October 14, 2007 § 15 Comments
Between my last post and this one, The Smoking Section turned three. With rain drizzling outside and a fresh pot of coffee in the kitchen, I thought I’d take a moment to mark the occasion.
It has slowly dawned on me that the tone of this blog has shifted, which probably has something to do with the fact that smoking sections no longer physically exist in this city. So much of what I have written here came from those spaces, and especially from The Café, which was the meeting place for some of my favourite characters. Although I still stop in for a drink every once in a while it isn’t nearly the same, and I have grudgingly accepted that it won’t be again.
Of course, it isn’t just the smoking ban, just as this blog was never really about smoking. As I’ve written elsewhere, Mile End has changed dramatically since I found my way to it in the summer of 1999. In drinking parlance, the regulars are gone, displaced by a process of gentrification that came late to Montreal but which has transformed it with breathtaking speed. At root, a place is characterized by the people who live in it, and in the absence of many of the friends I made here, the neighbourhood feels irrevocably different.
I watched the same process unfold in Toronto in the 1990s, and it was, in part, what caused me to leave my hometown and move to Montreal. As the rents went up and the condos took over, there was less and less room for the worlds my friends and I had created, which were economically dependent upon the city’s overlooked spaces. You could rent a whole house then for less than eight hundred dollars a month, and so we did, pooling our money to start bands, activist collectives, and performance spaces, modest endeavours which nevertheless made a mark on our city and sometimes, to our amazement, others as well.
I met one of those friends for coffee last week after a lapse of almost fifteen years, and he reminded me of what was important about that time. As he put it, remarkably unselfconsciously, we were “non-elitist bohemians,” a condition that had everything to do with our limited means. We were, many of us, the children of low-income urban families, some deeply dysfunctional and brutally violent, others merely broken and struggling. We came to art and music and books from a sense of desperation, at a historical moment when cities were still places that accepted the poor as their own. As we stumbled onto the paths that would take us into adulthood, some of us had unwittingly forged bonds for life.
I am only now realizing that our life experiences are far from common, and that many of the things I have always taken to be givens aren’t. Most people didn’t leave home at sixteen. Most people didn’t go to alternative schools. Most people haven’t survived on welfare cheques. Most people, at least in my generation, grew up in suburbs and not cities. I am starting to understand that, because of it, the city means differently to us: what others interpret as a narrative of pathology and neglect is, is for us, a story of belonging, and therefore, of home.
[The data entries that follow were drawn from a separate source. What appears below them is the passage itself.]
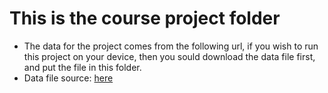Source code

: # This is the course project folder 

+ The data for the project comes from the following url, if you wish to run this project on your device, then you sould download the data file first, and put the file in this folder.
+ Data file source: <a href = "https://www.kaggle.com/sobhanmoosavi/us-accidents">here</a>
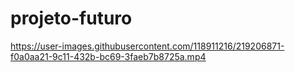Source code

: # projeto-futuro

https://user-images.githubusercontent.com/118911216/219206871-f0a0aa21-9c11-432b-bc69-3faeb7b8725a.mp4

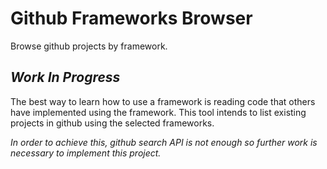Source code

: # Github Frameworks Browser
Browse github projects by framework.

## *Work In Progress*

The best way to learn how to use a framework is reading code that others have implemented using the framework. This tool intends to list existing projects in github using the selected frameworks.

*In order to achieve this, github search API is not enough so further work is necessary to implement this project.*
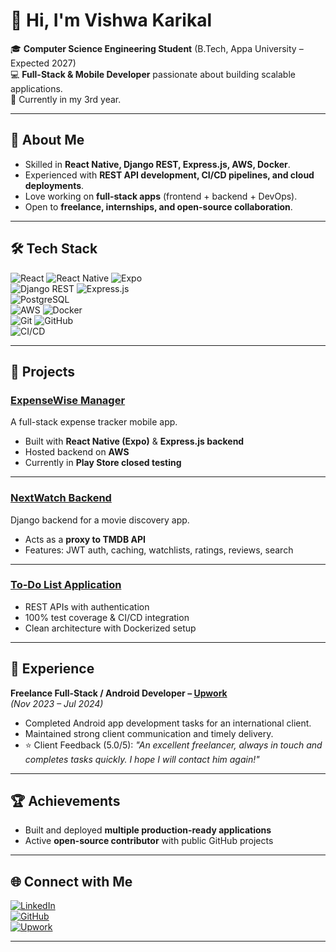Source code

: # 👋 Hi, I'm Vishwa Karikal

🎓 **Computer Science Engineering Student** (B.Tech, Appa University – Expected 2027)  
💻 **Full-Stack & Mobile Developer** passionate about building scalable applications.  
🌱 Currently in my 3rd year.  

---

## 🚀 About Me
- Skilled in **React Native, Django REST, Express.js, AWS, Docker**.  
- Experienced with **REST API development, CI/CD pipelines, and cloud deployments**.  
- Love working on **full-stack apps** (frontend + backend + DevOps).  
- Open to **freelance, internships, and open-source collaboration**.  

---

## 🛠️ Tech Stack  

![React](https://img.shields.io/badge/React-20232A?style=for-the-badge&logo=react&logoColor=61DAFB)
![React Native](https://img.shields.io/badge/React_Native-20232A?style=for-the-badge&logo=react&logoColor=61DAFB)
![Expo](https://img.shields.io/badge/Expo-000000?style=for-the-badge&logo=expo&logoColor=white)  
![Django REST](https://img.shields.io/badge/Django_REST-092E20?style=for-the-badge&logo=django&logoColor=white)
![Express.js](https://img.shields.io/badge/Express.js-404D59?style=for-the-badge)  
![PostgreSQL](https://img.shields.io/badge/PostgreSQL-316192?style=for-the-badge&logo=postgresql&logoColor=white)  
![AWS](https://img.shields.io/badge/AWS-232F3E?style=for-the-badge&logo=amazon-aws&logoColor=FF9900)
![Docker](https://img.shields.io/badge/Docker-2496ED?style=for-the-badge&logo=docker&logoColor=white)  
![Git](https://img.shields.io/badge/Git-F05033?style=for-the-badge&logo=git&logoColor=white)
![GitHub](https://img.shields.io/badge/GitHub-181717?style=for-the-badge&logo=github)  
![CI/CD](https://img.shields.io/badge/CI/CD-0078D7?style=for-the-badge&logo=azure-devops&logoColor=white)

---

## 📱 Projects

### [ExpenseWise Manager](https://play.google.com/store/apps/details?id=com.vishwa567.fintech)
A full-stack expense tracker mobile app.  
- Built with **React Native (Expo)** & **Express.js backend**  
- Hosted backend on **AWS**  
- Currently in **Play Store closed testing**  

---

### [NextWatch Backend](https://github.com/vishwa-glitch/nextwatch-api)
Django backend for a movie discovery app.  
- Acts as a **proxy to TMDB API**  
- Features: JWT auth, caching, watchlists, ratings, reviews, search  

---

### [To-Do List Application](https://github.com/vishwa-glitch/Todo)
- REST APIs with authentication  
- 100% test coverage & CI/CD integration  
- Clean architecture with Dockerized setup  

---

## 💼 Experience

**Freelance Full-Stack / Android Developer – [Upwork](https://www.upwork.com/freelancers/~013dc9d9aa14ffeacc?mp_source=share)**  
*(Nov 2023 – Jul 2024)*  
- Completed Android app development tasks for an international client.  
- Maintained strong client communication and timely delivery.  
- ⭐ Client Feedback (5.0/5): *"An excellent freelancer, always in touch and completes tasks quickly. I hope I will contact him again!"*  

---

## 🏆 Achievements
- Built and deployed **multiple production-ready applications**  
- Active **open-source contributor** with public GitHub projects  

---

## 🌐 Connect with Me  

[![LinkedIn](https://img.shields.io/badge/LinkedIn-0A66C2?style=for-the-badge&logo=linkedin&logoColor=white)](https://www.linkedin.com/in/vishwa555)  
[![GitHub](https://img.shields.io/badge/GitHub-181717?style=for-the-badge&logo=github&logoColor=white)](https://github.com/vishwa-glitch)  
[![Upwork](https://img.shields.io/badge/Upwork-6fda44?style=for-the-badge&logo=upwork&logoColor=white)](https://www.upwork.com/freelancers/~013dc9d9aa14ffeacc?mp_source=share)  

---
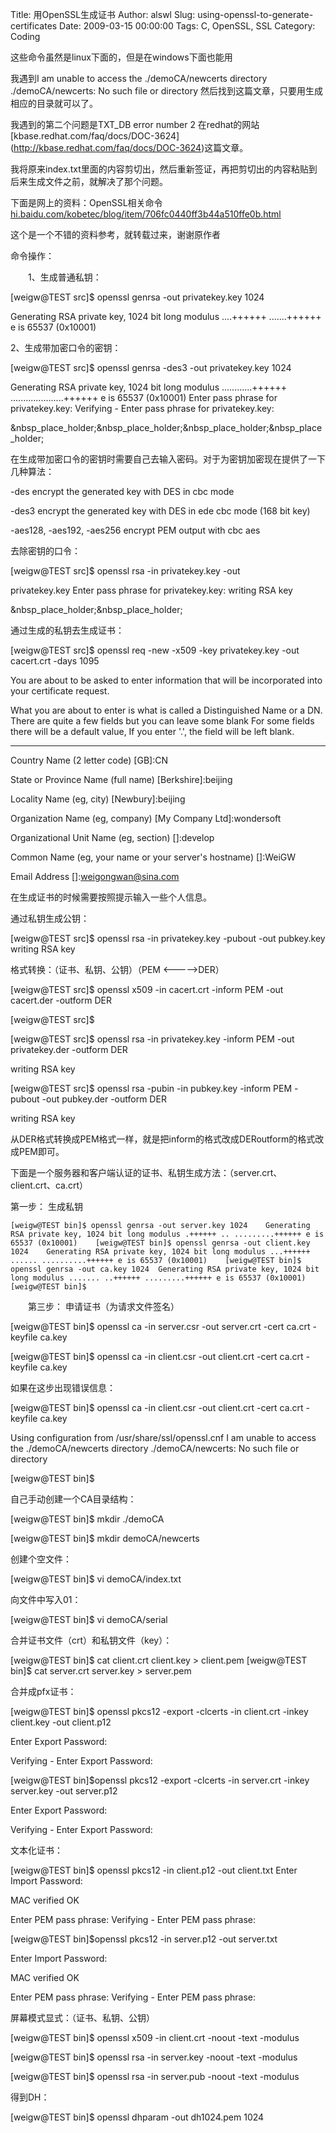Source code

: Title: 用OpenSSL生成证书
Author: alswl
Slug: using-openssl-to-generate-certificates
Date: 2009-03-15 00:00:00
Tags: C, OpenSSL, SSL
Category: Coding

这些命令虽然是linux下面的，但是在windows下面也能用

我遇到I am unable to access the ./demoCA/newcerts directory ./demoCA/newcerts: No
such file or directory 然后找到这篇文章，只要用生成相应的目录就可以了。

我遇到的第二个问题是TXT_DB error number 2 在redhat的网站[kbase.redhat.com/faq/docs/DOC-3624]
(http://kbase.redhat.com/faq/docs/DOC-3624)这篇文章。

我将原来index.txt里面的内容剪切出，然后重新签证，再把剪切出的内容粘贴到后来生成文件之前，就解决了那个问题。

下面是网上的资料：OpenSSL相关命令[hi.baidu.com/kobetec/blog/item/706fc0440ff3b44a510ffe0b.html](http://hi.baidu.com/kobetec/blog/item/706fc0440ff3b44a510ffe0b.html)

这个是一个不错的资料参考，就转载过来，谢谢原作者

命令操作：

　　1、生成普通私钥：

[weigw@TEST src]$ openssl genrsa -out privatekey.key 1024

Generating RSA private key, 1024 bit long modulus ....++++++ .......++++++ e
is 65537 (0x10001)

  
2、生成带加密口令的密钥：

  

[weigw@TEST src]$ openssl genrsa -des3 -out privatekey.key 1024

Generating RSA private key, 1024 bit long modulus ............++++++
.....................++++++ e is 65537 (0x10001) Enter pass phrase for
privatekey.key: Verifying - Enter pass phrase for privatekey.key:

&nbsp_place_holder;&nbsp_place_holder;&nbsp_place_holder;&nbsp_place_holder;

在生成带加密口令的密钥时需要自己去输入密码。对于为密钥加密现在提供了一下几种算法：

-des encrypt the generated key with DES in cbc mode 

-des3 encrypt the generated key with DES in ede cbc mode (168 bit key) 

-aes128, -aes192, -aes256 encrypt PEM output with cbc aes

  
去除密钥的口令：

[weigw@TEST src]$ openssl rsa -in privatekey.key -out

privatekey.key Enter pass phrase for privatekey.key: writing RSA key

&nbsp_place_holder;&nbsp_place_holder;

通过生成的私钥去生成证书：

  

[weigw@TEST src]$ openssl req -new -x509 -key privatekey.key -out cacert.crt
-days 1095

You are about to be asked to enter information that will be incorporated into
your certificate request.

What you are about to enter is what is called a Distinguished Name or a DN.
There are quite a few fields but you can leave some blank For some fields
there will be a default value, If you enter '.', the field will be left blank.

-----

Country Name (2 letter code) [GB]:CN

State or Province Name (full name) [Berkshire]:beijing

Locality Name (eg, city) [Newbury]:beijing

Organization Name (eg, company) [My Company Ltd]:wondersoft

Organizational Unit Name (eg, section) []:develop

Common Name (eg, your name or your server's hostname) []:WeiGW

Email Address []:weigongwan@sina.com

在生成证书的时候需要按照提示输入一些个人信息。

  
通过私钥生成公钥：

  

[weigw@TEST src]$ openssl rsa -in privatekey.key -pubout -out pubkey.key
writing RSA key

  
格式转换：（证书、私钥、公钥）（PEM <----->DER）

  

[weigw@TEST src]$ openssl x509 -in cacert.crt -inform PEM -out cacert.der
-outform DER

[weigw@TEST src]$

  

[weigw@TEST src]$ openssl rsa -in privatekey.key -inform PEM -out
privatekey.der -outform DER

writing RSA key

  

[weigw@TEST src]$ openssl rsa -pubin -in pubkey.key -inform PEM -pubout -out
pubkey.der -outform DER

writing RSA key

  
从DER格式转换成PEM格式一样，就是把inform的格式改成DERoutform的格式改成PEM即可。

  
  
下面是一个服务器和客户端认证的证书、私钥生成方法：（server.crt、client.crt、ca.crt）

  
第一步： 生成私钥

    
    [weigw@TEST bin]$ openssl genrsa -out server.key 1024    Generating RSA private key, 1024 bit long modulus .++++++ .. .........++++++ e is 65537 (0x10001)    [weigw@TEST bin]$ openssl genrsa -out client.key 1024    Generating RSA private key, 1024 bit long modulus ...++++++ ...... ..........++++++ e is 65537 (0x10001)    [weigw@TEST bin]$ openssl genrsa -out ca.key 1024  Generating RSA private key, 1024 bit long modulus ....... ..++++++ .........++++++ e is 65537 (0x10001)    [weigw@TEST bin]$

　　第三步： 申请证书（为请求文件签名）

[weigw@TEST bin]$ openssl ca -in server.csr -out server.crt -cert ca.crt
-keyfile ca.key

[weigw@TEST bin]$ openssl ca -in client.csr -out client.crt -cert ca.crt
-keyfile ca.key

  
如果在这步出现错误信息：

  

[weigw@TEST bin]$ openssl ca -in client.csr -out client.crt -cert ca.crt
-keyfile ca.key

Using configuration from /usr/share/ssl/openssl.cnf I am unable to access the
./demoCA/newcerts directory ./demoCA/newcerts: No such file or directory

[weigw@TEST bin]$

  
自己手动创建一个CA目录结构：

[weigw@TEST bin]$ mkdir ./demoCA

[weigw@TEST bin]$ mkdir demoCA/newcerts

创建个空文件：

[weigw@TEST bin]$ vi demoCA/index.txt

向文件中写入01：

[weigw@TEST bin]$ vi demoCA/serial

  
合并证书文件（crt）和私钥文件（key）：

  

[weigw@TEST bin]$ cat client.crt client.key > client.pem [weigw@TEST bin]$ cat
server.crt server.key > server.pem

  
合并成pfx证书：

  

[weigw@TEST bin]$ openssl pkcs12 -export -clcerts -in client.crt -inkey
client.key -out client.p12

Enter Export Password:

Verifying - Enter Export Password:

[weigw@TEST bin]$openssl pkcs12 -export -clcerts -in server.crt -inkey
server.key -out server.p12

Enter Export Password:

Verifying - Enter Export Password:

  
文本化证书：

  

[weigw@TEST bin]$ openssl pkcs12 -in client.p12 -out client.txt Enter Import
Password:

MAC verified OK

Enter PEM pass phrase: Verifying - Enter PEM pass phrase:

[weigw@TEST bin]$openssl pkcs12 -in server.p12 -out server.txt

Enter Import Password:

MAC verified OK

Enter PEM pass phrase: Verifying - Enter PEM pass phrase:

  
屏幕模式显式：（证书、私钥、公钥）

  

[weigw@TEST bin]$ openssl x509 -in client.crt -noout -text -modulus

[weigw@TEST bin]$ openssl rsa -in server.key -noout -text -modulus

[weigw@TEST bin]$ openssl rsa -in server.pub -noout -text -modulus

  
得到DH：

  

[weigw@TEST bin]$ openssl dhparam -out dh1024.pem 1024

  

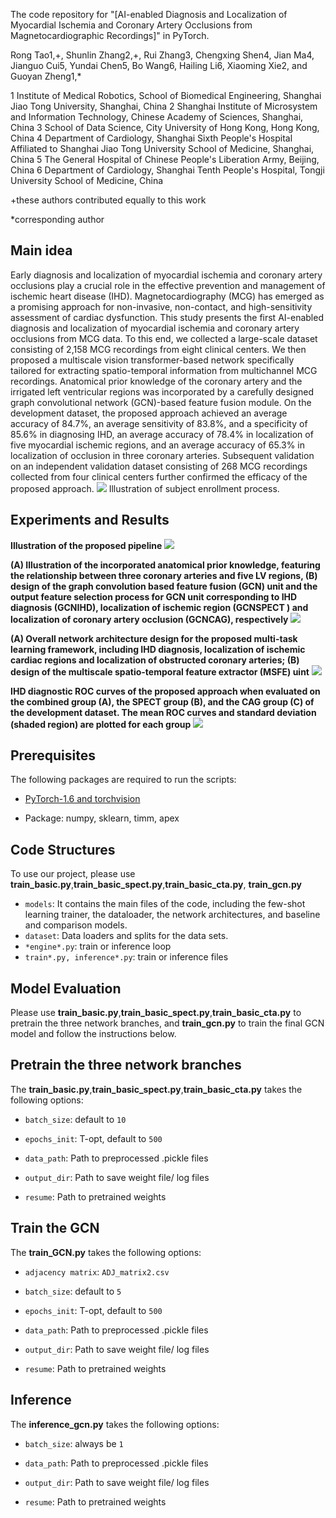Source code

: 
The code repository for "[AI-enabled Diagnosis and Localization of Myocardial Ischemia and Coronary Artery Occlusions from Magnetocardiographic Recordings]" in PyTorch. 

Rong Tao1,+, Shunlin Zhang2,+, Rui Zhang3, Chengxing Shen4, Jian Ma4, Jianguo Cui5,
Yundai Chen5, Bo Wang6, Hailing Li6, Xiaoming Xie2, and Guoyan Zheng1,*

1 Institute of Medical Robotics, School of Biomedical Engineering, Shanghai Jiao Tong University, Shanghai, China
2 Shanghai Institute of Microsystem and Information Technology, Chinese Academy of Sciences, Shanghai, China
3 School of Data Science, City University of Hong Kong, Hong Kong, China
4 Department of Cardiology, Shanghai Sixth People's Hospital Affiliated to Shanghai Jiao Tong University School of Medicine, Shanghai, China
5 The General Hospital of Chinese People's Liberation Army, Beijing, China
6 Department of Cardiology, Shanghai Tenth People's Hospital, Tongji University School of Medicine, China

+these authors contributed equally to this work

*corresponding author

## Main idea

Early diagnosis and localization of myocardial ischemia and coronary artery occlusions play a crucial role in the effective
prevention and management of ischemic heart disease (IHD). Magnetocardiography (MCG) has emerged as a promising
approach for non-invasive, non-contact, and high-sensitivity assessment of cardiac dysfunction. This study presents the
first AI-enabled diagnosis and localization of myocardial ischemia and coronary artery occlusions from MCG data. To this
end, we collected a large-scale dataset consisting of 2,158 MCG recordings from eight clinical centers. We then proposed a
multiscale vision transformer-based network specifically tailored for extracting spatio-temporal information from multichannel
MCG recordings. Anatomical prior knowledge of the coronary artery and the irrigated left ventricular regions was incorporated
by a carefully designed graph convolutional network (GCN)-based feature fusion module. On the development dataset, the proposed approach achieved an
average accuracy of 84.7%, an average sensitivity of 83.8%, and a specificity of 85.6% in diagnosing IHD, an average accuracy
of 78.4% in localization of five myocardial ischemic regions, and an average accuracy of 65.3% in localization of occlusion
in three coronary arteries. Subsequent validation on an independent validation dataset consisting of 268 MCG recordings
collected from four clinical centers further confirmed the efficacy of the proposed approach.
<img src='imgs/Figure1.png'>
Illustration of subject enrollment process.

## Experiments and Results

**Illustration of the proposed pipeline**
<img src='imgs/Figure3.png'>

**(A) Illustration of the incorporated anatomical prior knowledge, featuring the relationship between three coronary
arteries and five LV regions, (B) design of the graph convolution based feature fusion (GCN) unit and the output feature
selection process for GCN unit corresponding to IHD diagnosis (GCNIHD), localization of ischemic region (GCNSPECT ) and
localization of coronary artery occlusion (GCNCAG), respectively**
<img src='imgs/Figure7-gcn.png'>

**(A) Overall network architecture design for the proposed multi-task learning framework, including IHD diagnosis,
localization of ischemic cardiac regions and localization of obstructed coronary arteries; (B) design of the multiscale
spatio-temporal feature extractor (MSFE) uint**
<img src='imgs/Figure7-msfe.png'>

**IHD diagnostic ROC curves of the proposed approach when evaluated on the combined group (A), the SPECT
group (B), and the CAG group (C) of the development dataset. The mean ROC curves and standard deviation (shaded region)
are plotted for each group**
<img src='imgs/Figure4.png'>


## Prerequisites

The following packages are required to run the scripts:

- [PyTorch-1.6 and torchvision](https://pytorch.org)

- Package: numpy, sklearn, timm, apex


## Code Structures
To use our project, please use **train_basic.py**,**train_basic_spect.py**,**train_basic_cta.py**, **train_gcn.py**
 - `models`: It contains the main files of the code, including the few-shot learning trainer, the dataloader, the network architectures, and baseline and comparison models.
 - `dataset`: Data loaders and splits for the data sets.
 - `*engine*.py`: train or inference loop
 - `train*.py, inference*.py`: train or inference files


## Model Evaluation
Please use **train_basic.py**,**train_basic_spect.py**,**train_basic_cta.py** to pretrain the three network branches, and **train_gcn.py** to train the final GCN model and follow the instructions below. 

## Pretrain the three network branches
The **train_basic.py**,**train_basic_spect.py**,**train_basic_cta.py** takes the following options:

- `batch_size`: default to `10`

- `epochs_init`: T-opt, default to `500`

- `data_path`: Path to preprocessed .pickle files

- `output_dir`: Path to save weight file/ log files

- `resume`: Path to pretrained weights


## Train the GCN 
The **train_GCN.py** takes the following options:

- `adjacency matrix`: `ADJ_matrix2.csv`

- `batch_size`: default to `5`

- `epochs_init`: T-opt, default to `500`

- `data_path`: Path to preprocessed .pickle files

- `output_dir`: Path to save weight file/ log files

- `resume`: Path to pretrained weights


## Inference
The **inference_gcn.py** takes the following options:

- `batch_size`: always be `1` 

- `data_path`: Path to preprocessed .pickle files

- `output_dir`: Path to save weight file/ log files

- `resume`: Path to pretrained weights

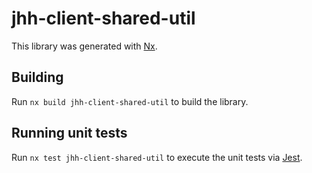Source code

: # jhh-client-shared-util

This library was generated with [Nx](https://nx.dev).

## Building

Run `nx build jhh-client-shared-util` to build the library.

## Running unit tests

Run `nx test jhh-client-shared-util` to execute the unit tests via [Jest](https://jestjs.io).
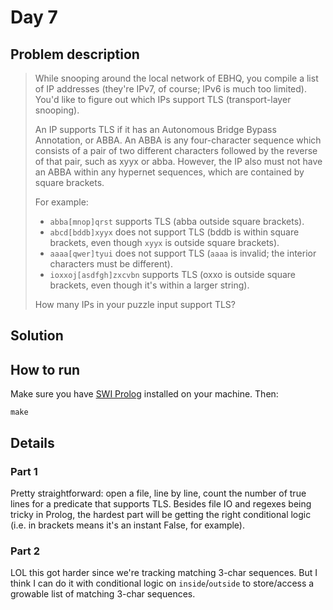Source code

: # Day 7

## Problem description

> While snooping around the local network of EBHQ, you compile a list of IP
> addresses (they're IPv7, of course; IPv6 is much too limited). You'd like to
> figure out which IPs support TLS (transport-layer snooping).
> 
> An IP supports TLS if it has an Autonomous Bridge Bypass Annotation, or ABBA.
> An ABBA is any four-character sequence which consists of a pair of two
> different characters followed by the reverse of that pair, such as xyyx or
> abba. However, the IP also must not have an ABBA within any hypernet sequences,
> which are contained by square brackets.
> 
> For example:
> 
> * `abba[mnop]qrst` supports TLS (abba outside square brackets).
> * `abcd[bddb]xyyx` does not support TLS (bddb is within square brackets, even
>    though `xyyx` is outside square brackets).
> * `aaaa[qwer]tyui` does not support TLS (`aaaa` is invalid; the interior
>   characters must be different).
> * `ioxxoj[asdfgh]zxcvbn` supports TLS (oxxo is outside square brackets, even
>   though it's within a larger string).
> 
> How many IPs in your puzzle input support TLS?

## Solution

## How to run

Make sure you have [SWI Prolog][1] installed on your machine. Then:

`make`

## Details

### Part 1

Pretty straightforward: open a file, line by line, count the number of true lines
for a predicate that supports TLS. Besides file IO and regexes being tricky in
Prolog, the hardest part will be getting the right conditional logic (i.e. in
brackets means it's an instant False, for example).

### Part 2

LOL this got harder since we're tracking matching 3-char sequences. But I think
I can do it with conditional logic on `inside`/`outside` to store/access a growable
list of matching 3-char sequences.


  [1]: http://www.swi-prolog.org/
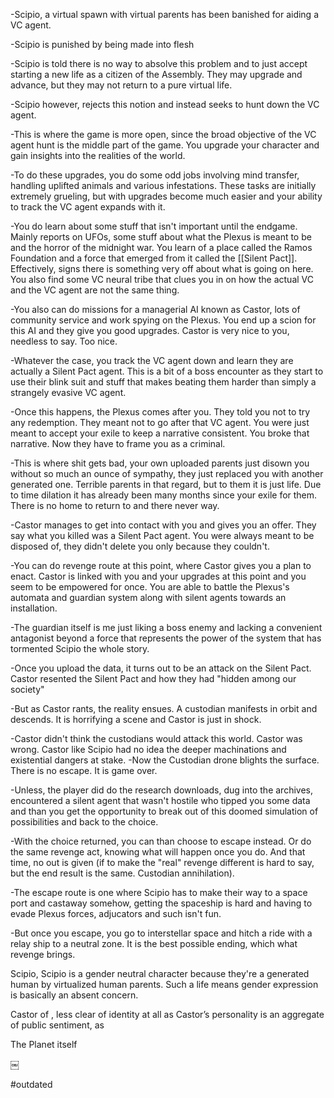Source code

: 
-Scipio, a virtual spawn with virtual parents has been banished for aiding a VC agent.

-Scipio is punished by being made into flesh

-Scipio is told there is no way to absolve this problem and to just accept starting a new life as a citizen of the Assembly. They may upgrade and advance, but they may not return to a pure virtual life.

-Scipio however, rejects this notion and instead seeks to hunt down the VC agent.

-This is where the game is more open, since the broad objective of the VC agent hunt is the middle part of the game. You upgrade your character and gain insights into the realities of the world.

-To do these upgrades, you do some odd jobs involving mind transfer, handling uplifted animals and various infestations. These tasks are initially extremely grueling, but with upgrades become much easier and your ability to track the VC agent expands with it.

-You do learn about some stuff that isn't important until the endgame. Mainly reports on UFOs, some stuff about what the Plexus is meant to be and the horror of the midnight war. You learn of a place called the Ramos Foundation and a force that emerged from it called the [[Silent Pact]]. Effectively, signs there is something very off about what is going on here. You also find some VC neural tribe that clues you in on how the actual VC and the VC agent are not the same thing.

-You also can do missions for a managerial AI known as Castor, lots of community service and work spying on the Plexus. You end up a scion for this AI and they give you good upgrades. Castor is very nice to you, needless to say. Too nice.

-Whatever the case, you track the VC agent down and learn they are actually a Silent Pact agent. This is a bit of a boss encounter as they start to use their blink suit and stuff that makes beating them harder than simply a strangely evasive VC agent.

-Once this happens, the Plexus comes after you. They told you not to try any redemption. They meant not to go after that VC agent. You were just meant to accept your exile to keep a narrative consistent. You broke that narrative. Now they have to frame you as a criminal.

-This is where shit gets bad, your own uploaded parents just disown you without so much an ounce of sympathy, they just replaced you with another generated one. Terrible parents in that regard, but to them it is just life. Due to time dilation it has already been many months since your exile for them. There is no home to return to and there never way.

-Castor manages to get into contact with you and gives you an offer. They say what you killed was a Silent Pact agent. You were always meant to be disposed of, they didn't delete you only because they couldn't.

-You can do revenge route at this point, where Castor gives you a plan to enact. Castor is linked with you and your upgrades at this point and you seem to be empowered for once. You are able to battle the Plexus's automata and guardian system along with silent agents towards an installation.

-The guardian itself is me just liking a boss enemy and lacking a convenient antagonist beyond a force that represents the power of the system that has tormented Scipio the whole story.

-Once you upload the data, it turns out to be an attack on the Silent Pact. Castor resented the Silent Pact and how they had "hidden among our society"

-But as Castor rants, the reality ensues. A custodian manifests in orbit and descends. It is horrifying a scene and Castor is just in shock.

-Castor didn't think the custodians would attack this world. Castor was wrong. Castor like Scipio had no idea the deeper machinations and existential dangers at stake. -Now the Custodian drone blights the surface. There is no escape. It is game over.

-Unless, the player did do the research downloads, dug into the archives, encountered a silent agent that wasn't hostile who tipped you some data and than you get the opportunity to break out of this doomed simulation of possibilities and back to the choice.

-With the choice returned, you can than choose to escape instead. Or do the same revenge act, knowing what will happen once you do. And that time, no out is given (if to make the "real" revenge different is hard to say, but the end result is the same. Custodian annihilation).

-The escape route is one where Scipio has to make their way to a space port and castaway somehow, getting the spaceship is hard and having to evade Plexus forces, adjucators and such isn't fun.

-But once you escape, you go to interstellar space and hitch a ride with a relay ship to a neutral zone. It is the best possible ending, which what revenge brings.

Scipio, Scipio is a gender neutral character because they're a generated human by virtualized human parents. Such a life means gender expression is basically an absent concern.

Castor of , less clear of identity at all as Castor’s personality is an aggregate of public sentiment, as

The Planet itself

￼

#outdated 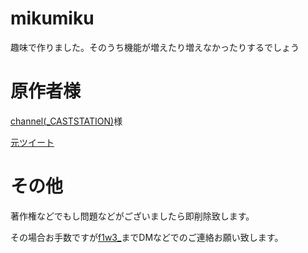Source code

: # mikumiku

趣味で作りました。そのうち機能が増えたり増えなかったりするでしょう

# 原作者様
[channel(_CASTSTATION)](https://twitter.com/_CASTSTATION)様

[元ツイート](https://twitter.com/_CASTSTATION/status/1770037249628938473)

# その他


著作権などでもし問題などがございましたら即削除致します。

その場合お手数ですが[f1w3_](https://twitter.com/f1w3_)までDMなどでのご連絡お願い致します。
Over the last year, this story has found a place in my scholarly work, not as its primary object of inquiry but as a wellspring of inspiration. I want finally to be able to explain the value of the city I came of age in in a language that others can understand, even as it is slowly disappearing from the streets around me. If I can pull it off, it will be both a form of remembrance and a small act of defiance. At its best, that’s what storytelling is.
I’m not quite sure where this leaves The Smoking Section. I’ve occasionally wondered if it isn’t time to call it a day, but I know I’d miss it if I did. I like having a place to talk to myself, to force myself to translate impressions into words that I can look at from the outside. Maybe it’s just time to tell some different stories, ones that are as much about other places and moments as this one. At least, I can try.